## EXERCISE GOAL
Below are the records; work out how many lines among them contain "will", and write nothing besides that number.

━━ SUPPLIED MATERIAL

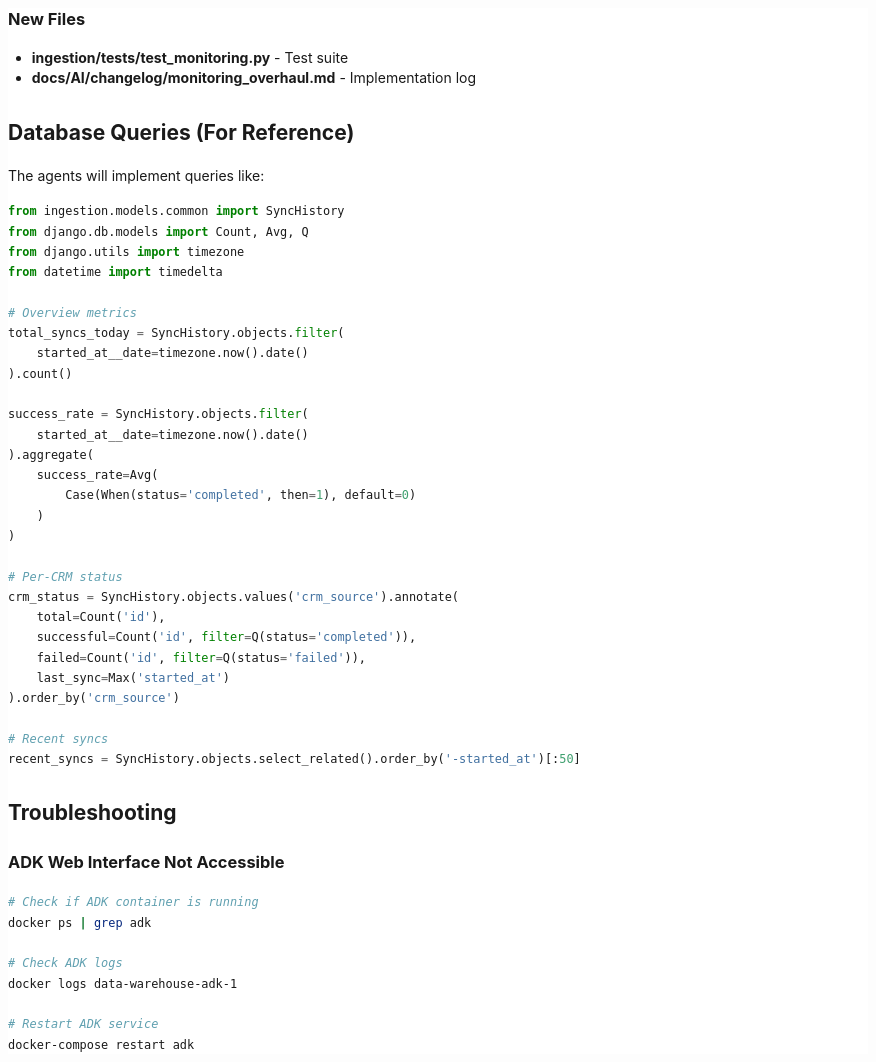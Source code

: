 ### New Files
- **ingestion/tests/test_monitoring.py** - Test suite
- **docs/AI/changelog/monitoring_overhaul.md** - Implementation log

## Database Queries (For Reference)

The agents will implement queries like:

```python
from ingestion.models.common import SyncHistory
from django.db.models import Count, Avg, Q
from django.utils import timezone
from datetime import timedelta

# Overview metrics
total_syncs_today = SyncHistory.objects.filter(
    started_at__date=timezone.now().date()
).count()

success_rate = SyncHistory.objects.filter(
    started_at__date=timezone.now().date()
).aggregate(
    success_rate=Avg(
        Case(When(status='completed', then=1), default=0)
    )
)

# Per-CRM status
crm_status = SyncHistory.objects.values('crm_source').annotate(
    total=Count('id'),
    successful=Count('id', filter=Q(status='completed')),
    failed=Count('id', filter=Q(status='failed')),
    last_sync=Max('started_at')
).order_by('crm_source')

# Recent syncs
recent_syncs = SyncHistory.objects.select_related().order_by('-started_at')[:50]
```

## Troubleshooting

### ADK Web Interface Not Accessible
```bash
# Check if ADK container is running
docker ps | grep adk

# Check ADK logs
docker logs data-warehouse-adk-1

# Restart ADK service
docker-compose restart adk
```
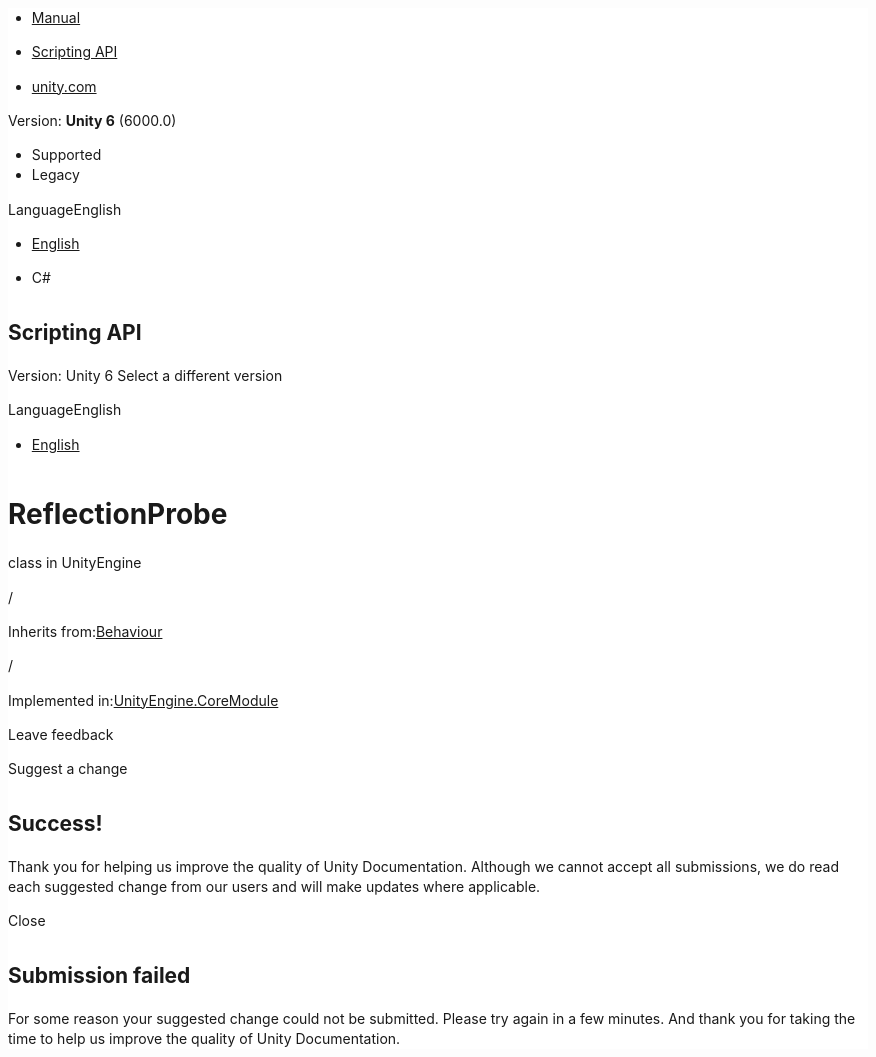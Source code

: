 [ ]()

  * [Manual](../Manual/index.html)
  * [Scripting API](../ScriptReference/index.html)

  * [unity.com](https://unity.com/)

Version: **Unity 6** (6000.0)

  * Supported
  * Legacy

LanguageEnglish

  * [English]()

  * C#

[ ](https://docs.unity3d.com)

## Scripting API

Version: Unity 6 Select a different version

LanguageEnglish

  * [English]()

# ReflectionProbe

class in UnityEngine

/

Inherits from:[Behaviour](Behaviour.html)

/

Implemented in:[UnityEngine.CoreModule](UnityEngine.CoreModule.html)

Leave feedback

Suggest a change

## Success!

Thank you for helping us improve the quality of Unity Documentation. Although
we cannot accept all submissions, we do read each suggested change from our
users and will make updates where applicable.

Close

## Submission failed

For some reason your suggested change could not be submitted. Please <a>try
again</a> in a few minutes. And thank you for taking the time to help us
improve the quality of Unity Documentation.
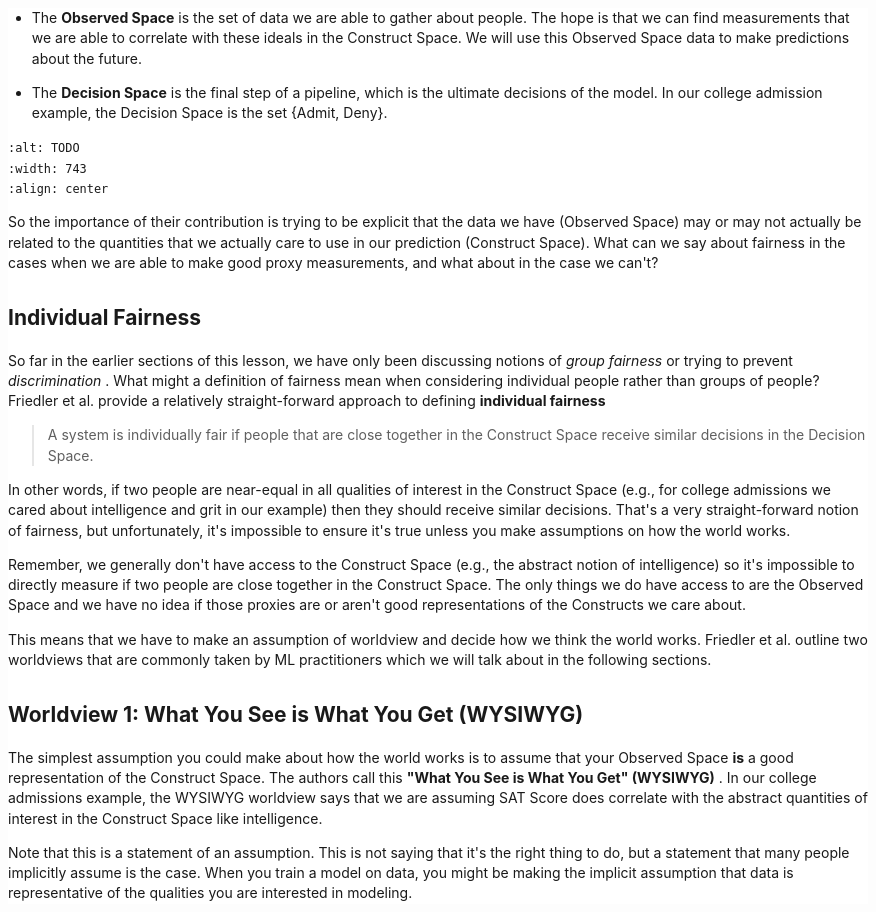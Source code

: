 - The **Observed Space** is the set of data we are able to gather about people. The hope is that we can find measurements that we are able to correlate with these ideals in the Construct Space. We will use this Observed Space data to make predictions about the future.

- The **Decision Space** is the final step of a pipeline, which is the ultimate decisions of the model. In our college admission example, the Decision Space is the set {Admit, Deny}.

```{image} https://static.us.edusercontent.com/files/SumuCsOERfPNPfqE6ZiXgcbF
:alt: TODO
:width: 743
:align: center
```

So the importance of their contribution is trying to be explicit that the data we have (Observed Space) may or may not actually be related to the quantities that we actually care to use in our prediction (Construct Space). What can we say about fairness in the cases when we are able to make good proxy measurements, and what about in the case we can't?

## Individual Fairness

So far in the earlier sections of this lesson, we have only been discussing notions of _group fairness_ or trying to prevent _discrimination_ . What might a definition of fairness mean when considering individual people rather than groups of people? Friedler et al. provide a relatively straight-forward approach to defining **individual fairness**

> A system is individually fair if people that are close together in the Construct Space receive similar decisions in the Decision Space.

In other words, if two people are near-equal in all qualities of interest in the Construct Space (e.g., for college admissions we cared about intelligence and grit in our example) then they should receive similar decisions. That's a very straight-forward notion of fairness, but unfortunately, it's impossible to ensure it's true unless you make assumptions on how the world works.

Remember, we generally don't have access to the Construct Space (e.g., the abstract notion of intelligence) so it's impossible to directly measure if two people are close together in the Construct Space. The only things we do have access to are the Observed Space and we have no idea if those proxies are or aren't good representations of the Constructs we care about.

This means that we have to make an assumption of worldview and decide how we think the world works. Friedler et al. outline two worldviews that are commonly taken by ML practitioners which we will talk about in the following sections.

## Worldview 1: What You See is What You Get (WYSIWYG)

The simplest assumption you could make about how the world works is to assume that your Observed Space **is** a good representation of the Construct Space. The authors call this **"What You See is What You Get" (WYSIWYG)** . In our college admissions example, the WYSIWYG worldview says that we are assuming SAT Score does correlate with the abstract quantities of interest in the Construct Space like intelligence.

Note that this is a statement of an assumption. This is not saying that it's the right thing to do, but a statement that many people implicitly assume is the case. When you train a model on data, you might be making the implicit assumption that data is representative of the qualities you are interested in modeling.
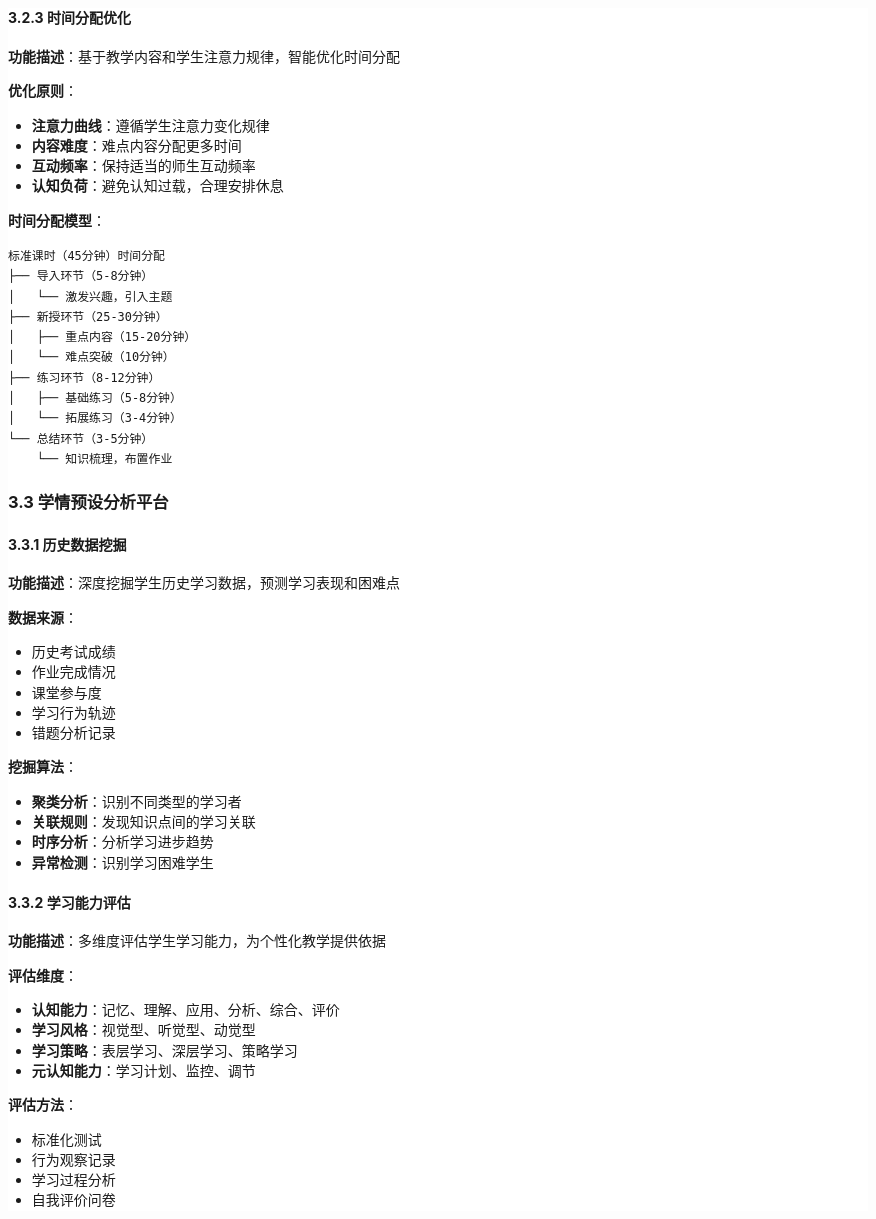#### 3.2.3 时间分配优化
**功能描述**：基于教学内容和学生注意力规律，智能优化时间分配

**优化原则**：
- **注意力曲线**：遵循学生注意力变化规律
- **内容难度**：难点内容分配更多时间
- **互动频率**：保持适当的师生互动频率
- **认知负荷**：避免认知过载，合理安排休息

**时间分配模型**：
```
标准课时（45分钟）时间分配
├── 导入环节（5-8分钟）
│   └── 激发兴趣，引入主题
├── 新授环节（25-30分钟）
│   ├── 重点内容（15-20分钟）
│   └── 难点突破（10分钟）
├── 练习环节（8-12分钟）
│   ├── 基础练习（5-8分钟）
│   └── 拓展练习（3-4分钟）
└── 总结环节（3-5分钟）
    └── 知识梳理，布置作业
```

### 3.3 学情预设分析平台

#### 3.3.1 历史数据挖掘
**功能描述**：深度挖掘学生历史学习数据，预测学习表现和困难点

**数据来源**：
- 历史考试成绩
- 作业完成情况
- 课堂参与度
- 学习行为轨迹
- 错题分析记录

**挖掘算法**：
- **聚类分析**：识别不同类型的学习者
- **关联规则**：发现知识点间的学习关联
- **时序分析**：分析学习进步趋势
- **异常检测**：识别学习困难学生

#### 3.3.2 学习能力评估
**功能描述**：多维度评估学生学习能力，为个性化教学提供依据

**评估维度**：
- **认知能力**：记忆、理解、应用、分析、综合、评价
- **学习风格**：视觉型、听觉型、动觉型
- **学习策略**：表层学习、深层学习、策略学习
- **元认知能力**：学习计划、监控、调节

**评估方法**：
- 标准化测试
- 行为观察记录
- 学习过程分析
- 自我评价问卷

━━━━

## ANSWER BELOW
4